Novamente algemado e pendurado pelos braços, com correntes, no teto da cela, Dilawar foi espancado até morrer. As informações sobre o caso foram prestadas por um intérprete do Exército que presenciou as cenas de violência. Segundo o Times, embora os investigadores militares tenham sido informados sobre o caso de Dilawar logo após sua morte, o inquérito interno avançou devagar. Em entrevista ao jornal em fevereiro de 2003, o então comandante das forças aliadas no Afeganistão, general Daniel McNell, negou que seus subordinados estivessem acorrentando presos nas paredes.

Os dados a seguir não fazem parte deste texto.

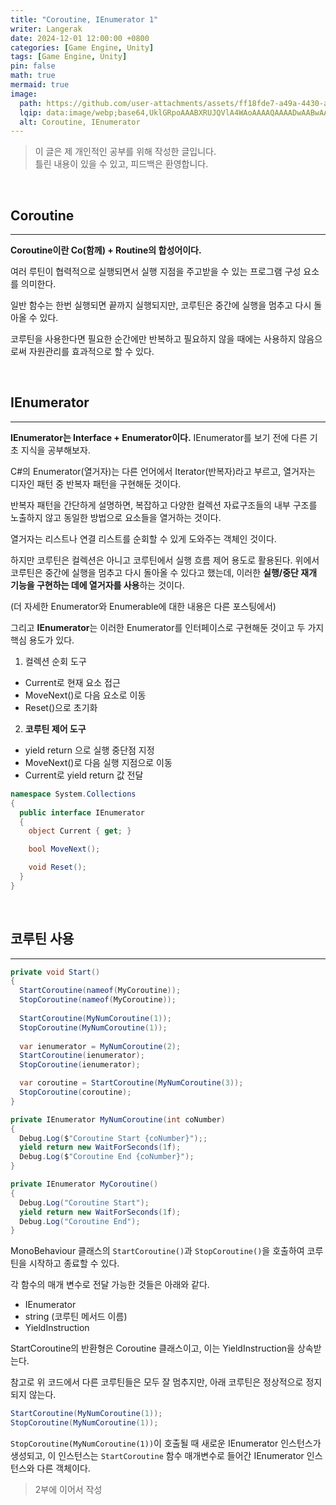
 ```yaml
---
title: "Coroutine, IEnumerator 1"
writer: Langerak
date: 2024-12-01 12:00:00 +0800
categories: [Game Engine, Unity]
tags: [Game Engine, Unity]
pin: false
math: true
mermaid: true
image:
  path: https://github.com/user-attachments/assets/ff18fde7-a49a-4430-a495-7a546b4e6a5d
  lqip: data:image/webp;base64,UklGRpoAAABXRUJQVlA4WAoAAAAQAAAADwAABwAAQUxQSDIAAAARL0AmbZurmr57yyIiqE8oiG0bejIYEQTgqiDA9vqnsUSI6H+oAERp2HZ65qP/VIAWAFZQOCBCAAAA8AEAnQEqEAAIAAVAfCWkAALp8sF8rgRgAP7o9FDvMCkMde9PK7euH5M1m6VWoDXf2FkP3BqV0ZYbO6NA/VFIAAAA
  alt: Coroutine, IEnumerator
---
```


> 이 글은 제 개인적인 공부를 위해 작성한 글입니다.   
> 틀린 내용이 있을 수 있고, 피드백은 환영합니다.

<br/>

## Coroutine

---

**Coroutine이란 Co(함께) + Routine의 합성어이다.**

여러 루틴이 협력적으로 실행되면서 실행 지점을 주고받을 수 있는 프로그램 구성 요소를 의미한다.

일반 함수는 한번 실행되면 끝까지 실행되지만, 코루틴은 중간에 실행을 멈추고 다시 돌아올 수 있다.

코루틴을 사용한다면 필요한 순간에만 반복하고 필요하지 않을 때에는 사용하지 않음으로써 자원관리를 효과적으로 할 수 있다.

<br/>

## IEnumerator

---

**IEnumerator는 Interface + Enumerator이다.** IEnumerator를 보기 전에 다른 기초 지식을 공부해보자.

C#의 Enumerator(열거자)는 다른 언어에서 Iterator(반복자)라고 부르고, 열거자는 디자인 패턴 중 반복자 패턴을 구현해둔 것이다.

반복자 패턴을 간단하게 설명하면, 복잡하고 다양한 컬렉션 자료구조들의 내부 구조를 노출하지 않고 동일한 방법으로 요소들을 열거하는 것이다.

열거자는 리스트나 연결 리스트를 순회할 수 있게 도와주는 객체인 것이다.

하지만 코루틴은 컬렉션은 아니고 코루틴에서 실행 흐름 제어 용도로 활용된다. 위에서 코루틴은 중간에 실행을 멈추고 다시 돌아올 수 있다고 했는데, 이러한 **실행/중단 재개 기능을 구현하는 데에 열거자를 사용**하는 것이다.

(더 자세한 Enumerator와 Enumerable에 대한 내용은 다른 포스팅에서)

그리고 **IEnumerator**는 이러한 Enumerator를 인터페이스로 구현해둔 것이고 두 가지 핵심 용도가 있다.

1. 컬렉션 순회 도구
- Current로 현재 요소 접근
- MoveNext()로 다음 요소로 이동
- Reset()으로 초기화
2. **코루틴 제어 도구**
- yield return 으로 실행 중단점 지정
- MoveNext()로 다음 실행 지점으로 이동
- Current로 yield return 값 전달

```csharp
namespace System.Collections
{
  public interface IEnumerator
  {
    object Current { get; }

    bool MoveNext();

    void Reset();
  }
}
```

<br/>

## 코루틴 사용

---

```csharp
private void Start()
{
  StartCoroutine(nameof(MyCoroutine));
  StopCoroutine(nameof(MyCoroutine));
  
  StartCoroutine(MyNumCoroutine(1));
  StopCoroutine(MyNumCoroutine(1));
  
  var ienumerator = MyNumCoroutine(2);
  StartCoroutine(ienumerator);
  StopCoroutine(ienumerator);

  var coroutine = StartCoroutine(MyNumCoroutine(3));
  StopCoroutine(coroutine);
}

private IEnumerator MyNumCoroutine(int coNumber)
{
  Debug.Log($"Coroutine Start {coNumber}");;
  yield return new WaitForSeconds(1f);
  Debug.Log($"Coroutine End {coNumber}");
}

private IEnumerator MyCoroutine()
{
  Debug.Log("Coroutine Start");
  yield return new WaitForSeconds(1f);
  Debug.Log("Coroutine End");
}
```

MonoBehaviour 클래스의 `StartCoroutine()`과 `StopCoroutine()`을 호출하여 코루틴을 시작하고 종료할 수 있다.

각 함수의 매개 변수로 전달 가능한 것들은 아래와 같다.

- IEnumerator
- string (코루틴 메서드 이름)
- YieldInstruction

StartCoroutine의 반환형은 Coroutine 클래스이고, 이는 YieldInstruction을 상속받는다.

참고로 위 코드에서 다른 코루틴들은 모두 잘 멈추지만, 아래 코루틴은 정상적으로 정지되지 않는다.

```csharp
StartCoroutine(MyNumCoroutine(1));
StopCoroutine(MyNumCoroutine(1));
```

`StopCoroutine(MyNumCoroutine(1))`이 호출될 때 새로운 IEnumerator 인스턴스가 생성되고, 이 인스턴스는 `StartCoroutine` 함수 매개변수로 들어간 IEnumerator 인스턴스와 다른 객체이다.

> 2부에 이어서 작성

Sempre de acordo com o diário, os interrogadores de Bagram eram comandados pela capitão Carolyn Wood - a mesma que foi transferida em julho de 2003 para o Iraque, onde assumiu o comando dos interrogatórios em Abu Ghraib. Um inquérito de alto nível do Exército determinou que as técnicas de interrogatório aplicadas pela capitão Wood e sua equipe no Iraque eram "notavelmente similares" às usadas em Bagram. Em outubro de 2004, o Comando de Investigações do Exército concluiu haver provas suficientes para indiciar 24 oficiais e soldados pela morte de Dilawar. Até agora, apenas sete soldados rasos foram formalmente incriminados pelas torturas de Bagram.